In the simplest form
$$
\begin{aligned}
\operatorname*{minimize}_{x_1,x_2} &\; f(x_1,x_2)\\
\text{subject to}\ &\; x_2 = \text{arg}\,\min_{x_2} \;\phi(x_1,x_2).
\end{aligned}
$$
### Disjunctive constraints
Disjunctive constraints are given by a number of conditions induced by affine constraints and connected with $\lor$ and $\land$ logical operators
$$
T_1 \lor T_2 \lor \ldots \lor T_m,
$$
where
$$
T_i = T_{i1} \land T_{i1} \land \ldots \land T_{in_{i}},
$$
where
$$
T_{ij} = \left[\mathbf c_{ij}\bm x + \mathbf d_{ij} \in \mathcal D_{ij}\right].
$$
The connection of disjunctive constraints with complementarity constraints is straightforward:
$$
\underbrace{(x\geq 0)}_{T_{11}} \land \underbrace{(xy = 0)}_{T_{12}} \land \underbrace{(y\geq 0)}_{T_{13}}.
$$
### Variational inequality (VI)
Given a set $\mathcal K$ and a function $F: \mathcal K \rightarrow \mathbb R^n$, find a vector $\bm x\in\mathcal K$ such that
$$
\langle \mathbf F(\bm x), \bm y-\bm x \rangle \geq 0 \quad \forall \bm y\in\mathcal K.
$$
If $\mathbf F(\bm x) = \nabla f(\bm x)$ , VI is a convex optimization problem, that is, the problem of finding a vector $\bm x\in\mathcal K$ such that
$$
\langle \nabla f(\bm x), \bm y-\bm x \rangle \geq 0 \quad \forall \bm y\in\mathcal K.
$$
But there may also be $\mathbf F(\bm x)$ that is not the gradient of any function $f(\bm x)$. In this regards, VI is a broader class of problems than convex optimization.
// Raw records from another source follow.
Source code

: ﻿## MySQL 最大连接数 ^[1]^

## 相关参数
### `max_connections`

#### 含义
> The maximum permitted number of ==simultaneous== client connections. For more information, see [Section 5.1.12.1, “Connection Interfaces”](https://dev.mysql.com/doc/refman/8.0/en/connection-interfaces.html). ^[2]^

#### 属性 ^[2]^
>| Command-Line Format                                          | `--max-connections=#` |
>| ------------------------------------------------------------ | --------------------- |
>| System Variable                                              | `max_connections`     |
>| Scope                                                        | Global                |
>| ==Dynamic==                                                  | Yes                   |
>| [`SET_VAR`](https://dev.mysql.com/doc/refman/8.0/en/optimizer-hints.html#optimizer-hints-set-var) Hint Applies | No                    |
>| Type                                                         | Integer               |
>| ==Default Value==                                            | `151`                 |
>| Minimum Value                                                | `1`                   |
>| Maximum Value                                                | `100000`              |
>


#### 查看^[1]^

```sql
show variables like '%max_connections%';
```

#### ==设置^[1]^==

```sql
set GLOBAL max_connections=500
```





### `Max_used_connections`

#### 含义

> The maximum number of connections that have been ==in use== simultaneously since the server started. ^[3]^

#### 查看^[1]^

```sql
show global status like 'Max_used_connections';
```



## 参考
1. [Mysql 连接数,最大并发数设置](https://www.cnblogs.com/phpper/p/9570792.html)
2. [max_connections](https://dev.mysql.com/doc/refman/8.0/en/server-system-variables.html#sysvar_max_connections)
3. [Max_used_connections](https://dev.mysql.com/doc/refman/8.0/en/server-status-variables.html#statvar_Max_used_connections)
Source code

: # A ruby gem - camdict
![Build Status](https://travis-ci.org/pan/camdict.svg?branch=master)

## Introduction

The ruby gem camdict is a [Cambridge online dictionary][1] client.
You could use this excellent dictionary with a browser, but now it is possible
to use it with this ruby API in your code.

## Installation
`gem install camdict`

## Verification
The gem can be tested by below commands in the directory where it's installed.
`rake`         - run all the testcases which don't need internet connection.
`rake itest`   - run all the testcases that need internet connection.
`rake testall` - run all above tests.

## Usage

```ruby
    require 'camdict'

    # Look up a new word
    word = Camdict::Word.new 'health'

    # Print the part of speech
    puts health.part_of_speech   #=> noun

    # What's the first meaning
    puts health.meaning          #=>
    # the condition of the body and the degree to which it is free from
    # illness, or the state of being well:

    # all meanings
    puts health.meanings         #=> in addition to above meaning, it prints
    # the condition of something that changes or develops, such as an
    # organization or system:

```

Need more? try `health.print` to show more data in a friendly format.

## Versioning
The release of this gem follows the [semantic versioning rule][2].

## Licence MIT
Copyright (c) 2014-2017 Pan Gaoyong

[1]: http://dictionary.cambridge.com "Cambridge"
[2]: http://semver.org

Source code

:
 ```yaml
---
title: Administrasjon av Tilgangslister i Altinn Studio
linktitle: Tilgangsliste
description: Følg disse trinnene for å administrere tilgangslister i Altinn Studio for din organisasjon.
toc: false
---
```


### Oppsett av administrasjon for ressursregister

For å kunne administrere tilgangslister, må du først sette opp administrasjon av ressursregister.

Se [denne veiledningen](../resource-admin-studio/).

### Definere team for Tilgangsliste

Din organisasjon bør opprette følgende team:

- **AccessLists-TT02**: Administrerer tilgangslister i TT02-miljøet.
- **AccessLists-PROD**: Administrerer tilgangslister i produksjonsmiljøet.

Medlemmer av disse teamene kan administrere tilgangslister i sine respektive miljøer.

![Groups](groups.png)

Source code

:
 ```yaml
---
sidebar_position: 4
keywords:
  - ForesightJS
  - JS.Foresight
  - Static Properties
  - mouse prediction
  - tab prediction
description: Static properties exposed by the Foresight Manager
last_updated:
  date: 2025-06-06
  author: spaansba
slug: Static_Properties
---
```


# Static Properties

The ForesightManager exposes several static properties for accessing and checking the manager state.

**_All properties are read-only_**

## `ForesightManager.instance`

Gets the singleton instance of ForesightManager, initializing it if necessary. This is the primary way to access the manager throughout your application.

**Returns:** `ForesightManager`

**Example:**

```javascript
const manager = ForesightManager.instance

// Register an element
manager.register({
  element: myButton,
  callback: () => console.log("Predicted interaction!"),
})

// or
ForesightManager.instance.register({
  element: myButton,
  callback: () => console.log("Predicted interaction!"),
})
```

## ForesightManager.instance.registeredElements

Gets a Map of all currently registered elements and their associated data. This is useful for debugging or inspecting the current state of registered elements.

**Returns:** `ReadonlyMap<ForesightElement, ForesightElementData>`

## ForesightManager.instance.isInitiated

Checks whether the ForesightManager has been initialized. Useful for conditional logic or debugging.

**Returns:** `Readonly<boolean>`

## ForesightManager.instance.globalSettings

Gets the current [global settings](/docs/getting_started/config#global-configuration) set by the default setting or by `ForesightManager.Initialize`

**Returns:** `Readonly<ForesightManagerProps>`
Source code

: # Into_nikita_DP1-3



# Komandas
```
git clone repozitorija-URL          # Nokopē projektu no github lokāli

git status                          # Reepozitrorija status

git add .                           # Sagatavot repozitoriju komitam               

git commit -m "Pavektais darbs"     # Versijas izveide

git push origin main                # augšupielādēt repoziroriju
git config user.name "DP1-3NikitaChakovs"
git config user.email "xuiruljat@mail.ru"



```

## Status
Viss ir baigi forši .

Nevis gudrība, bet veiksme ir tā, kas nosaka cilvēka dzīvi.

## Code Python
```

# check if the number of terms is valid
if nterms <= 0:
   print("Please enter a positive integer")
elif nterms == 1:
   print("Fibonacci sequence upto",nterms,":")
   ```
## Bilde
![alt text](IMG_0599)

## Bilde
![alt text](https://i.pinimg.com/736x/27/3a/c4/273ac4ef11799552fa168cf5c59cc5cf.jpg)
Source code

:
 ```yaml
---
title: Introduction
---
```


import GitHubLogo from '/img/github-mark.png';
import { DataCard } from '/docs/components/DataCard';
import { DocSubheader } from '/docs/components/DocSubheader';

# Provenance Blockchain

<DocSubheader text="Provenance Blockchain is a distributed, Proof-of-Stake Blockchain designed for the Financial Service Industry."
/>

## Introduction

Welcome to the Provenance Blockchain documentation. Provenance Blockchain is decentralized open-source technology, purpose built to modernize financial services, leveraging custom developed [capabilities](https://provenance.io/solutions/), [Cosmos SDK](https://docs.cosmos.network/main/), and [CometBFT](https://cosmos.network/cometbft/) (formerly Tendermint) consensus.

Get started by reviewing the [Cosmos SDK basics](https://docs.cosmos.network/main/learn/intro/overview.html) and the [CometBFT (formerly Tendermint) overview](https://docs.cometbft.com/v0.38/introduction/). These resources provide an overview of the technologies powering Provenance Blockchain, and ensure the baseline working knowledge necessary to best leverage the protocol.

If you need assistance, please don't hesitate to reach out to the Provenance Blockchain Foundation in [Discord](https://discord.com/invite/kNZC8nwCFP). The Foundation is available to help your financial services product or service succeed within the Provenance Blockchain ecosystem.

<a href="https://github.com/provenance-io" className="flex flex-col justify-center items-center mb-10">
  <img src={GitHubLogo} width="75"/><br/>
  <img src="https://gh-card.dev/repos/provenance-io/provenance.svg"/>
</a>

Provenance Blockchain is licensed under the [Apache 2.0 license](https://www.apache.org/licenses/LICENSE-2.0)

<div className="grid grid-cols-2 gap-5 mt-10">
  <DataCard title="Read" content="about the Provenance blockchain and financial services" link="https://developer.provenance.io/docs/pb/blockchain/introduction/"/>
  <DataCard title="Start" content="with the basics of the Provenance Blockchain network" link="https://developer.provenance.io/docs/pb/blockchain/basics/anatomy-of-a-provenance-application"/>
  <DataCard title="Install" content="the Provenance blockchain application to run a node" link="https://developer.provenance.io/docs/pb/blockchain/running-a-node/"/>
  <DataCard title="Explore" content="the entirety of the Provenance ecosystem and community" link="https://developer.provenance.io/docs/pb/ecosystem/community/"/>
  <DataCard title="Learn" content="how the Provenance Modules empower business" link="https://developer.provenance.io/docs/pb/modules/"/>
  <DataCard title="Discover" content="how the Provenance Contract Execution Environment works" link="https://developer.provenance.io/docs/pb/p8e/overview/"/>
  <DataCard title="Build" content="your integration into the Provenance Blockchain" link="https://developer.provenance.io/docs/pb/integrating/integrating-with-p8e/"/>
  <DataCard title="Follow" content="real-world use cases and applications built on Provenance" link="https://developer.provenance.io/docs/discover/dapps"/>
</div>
The reason why we include this problem class here is that if $\mathcal K$ is a nonnegative orthant $\mathbb R_{++}^n$, that is, $x_i \geq 0, \; i=1, \ldots, n$ , then the VI specializes to finding $\bm x\geq \mathbf 0$ such that
$$
\langle \mathbf F(\bm x), \bm y-\bm x \rangle \geq 0 \quad \forall \bm y\geq \mathbf 0,
$$
and it can be shown that it is equivalent to the NCP or LCP, depending on $\mathbf F()$.
::: {.proof}
For $\bm y=\bm 0$, we get $\langle \mathbf F(\bm x), -\bm x \rangle \geq 0$, which is equivalent to $\langle \mathbf F(\bm x), \bm x \rangle \leq 0$. For $\bm y = 2\bm x$, we get $\langle \mathbf F(\bm x), \bm x \rangle \geq 0$. Reconciling the two inequalities, we get $\langle \mathbf F(\bm x), \bm x \rangle = 0$. Invoking the linearity of the inner product, we get $\langle \mathbf F(\bm x), \bm y-\bm x \rangle = \langle \mathbf F(\bm x), \bm y\rangle \geq 0 \; \forall \bm y\geq \mathbf 0$, from which it follows that $\mathbf F(\bm x)\geq 0$.
:::
Similarly, if $\mathcal K$ is a "box" in $\mathbb R^n$, that is, $-\infty\leq l_i \leq x_i \leq u_i\leq \infty, \; i=1, \ldots, n$, then VI is equivalent to the MCP. #TODO: sketch the explanation, if not a full proof.